Yet, that is a task which the main application, Solr, could and
should undertake, rather than ask we human slaves to add sundry programs
to tend it from afar.
Similarly, it would be useful for there to be feedback from Solr
when adding material so that we don't overwhelm parts of the pipeline.
That's a classical problem with known solutions.
Thanks,
Joe D.
On 21/04/2018 19:16, Erick Erickson wrote:
Yeah, trying to have something that satisfies all use cases is a bear.
I know of one installation where the indexing rate was so huge that
they couldn't afford to have any merging (80B docs/day) so in that
situation any heuristics built into Solr would be wrong.

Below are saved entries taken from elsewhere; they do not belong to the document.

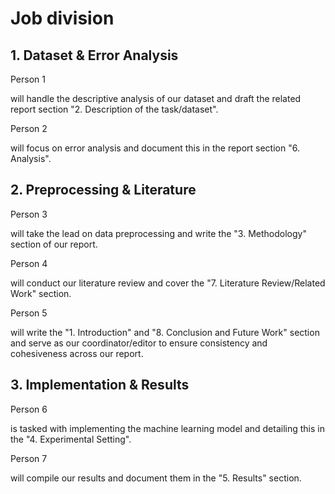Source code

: # Job division

## 1. Dataset & Error Analysis

Person 1

will handle the descriptive analysis of our dataset and draft the related report section "2. Description of the task/dataset".


Person 2

will focus on error analysis and document this in the report section "6. Analysis".

## 2. Preprocessing & Literature

Person 3

will take the lead on data preprocessing and write the "3. Methodology" section of our report.


Person 4

will conduct our literature review and cover the "7. Literature Review/Related Work" section.


Person 5

will write the "1. Introduction" and "8. Conclusion and Future Work" section and serve as our coordinator/editor to ensure consistency and cohesiveness across our report.

## 3. Implementation & Results

Person 6

is tasked with implementing the machine learning model and detailing this in the "4. Experimental Setting".


Person 7

will compile our results and document them in the "5. Results" section.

Here's an alternate approach to having buttons where you have to
attend to it each day:
http://localhost:8983/solr/admin/cores?action=STATUS
returns each core and the number of docs, maxdocs, and deleted docs.
One could set up a cron job that runs every night at 3:00 am that then
sends the optimize command to any core with greater than X% deleted
docs, where X is your locally-determined threshold. That would be less
work actually than having to attend to it every day.
FWIW
On Sat, Apr 21, 2018 at 10:55 AM, Joe Doupnik <j...@netlab1.net> wrote:
A good find Erick, and one which brings into focus the real problem at
hand. That overload case would happen if there were an Optimise button or if
the curl equivalent command were issued, and is not a reason to avoid
either/both.
So, what could be done to avoid such awkward difficulties?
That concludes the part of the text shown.